Please copy every line below that contains the string "should".

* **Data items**
▬▬▬

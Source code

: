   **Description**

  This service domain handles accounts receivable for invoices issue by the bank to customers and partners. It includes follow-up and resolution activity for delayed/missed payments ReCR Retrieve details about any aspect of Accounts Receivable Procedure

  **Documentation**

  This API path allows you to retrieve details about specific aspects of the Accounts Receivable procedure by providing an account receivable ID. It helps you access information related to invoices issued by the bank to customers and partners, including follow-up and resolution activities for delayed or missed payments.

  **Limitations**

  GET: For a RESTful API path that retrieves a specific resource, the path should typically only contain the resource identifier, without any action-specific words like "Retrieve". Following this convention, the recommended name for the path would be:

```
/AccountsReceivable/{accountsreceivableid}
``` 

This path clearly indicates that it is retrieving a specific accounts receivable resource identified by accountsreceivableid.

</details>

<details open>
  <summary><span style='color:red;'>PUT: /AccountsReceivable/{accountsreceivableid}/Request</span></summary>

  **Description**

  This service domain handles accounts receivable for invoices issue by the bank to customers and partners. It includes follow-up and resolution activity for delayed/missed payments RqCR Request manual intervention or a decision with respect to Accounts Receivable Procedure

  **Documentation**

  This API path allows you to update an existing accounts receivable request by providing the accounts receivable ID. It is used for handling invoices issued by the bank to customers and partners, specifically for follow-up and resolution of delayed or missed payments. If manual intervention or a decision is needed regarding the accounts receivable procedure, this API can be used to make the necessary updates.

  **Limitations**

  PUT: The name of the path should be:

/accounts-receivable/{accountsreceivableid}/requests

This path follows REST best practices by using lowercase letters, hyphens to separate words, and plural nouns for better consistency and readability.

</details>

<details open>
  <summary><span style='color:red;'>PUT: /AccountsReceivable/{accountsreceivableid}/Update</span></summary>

▬▬▬

* **FINISHED EXERCISE**
  GET: For a RESTful API path that retrieves a specific resource, the path should typically only contain the resource identifier, without any action-specific words like "Retrieve". Following this convention, the recommended name for the path would be:
  PUT: The name of the path should be:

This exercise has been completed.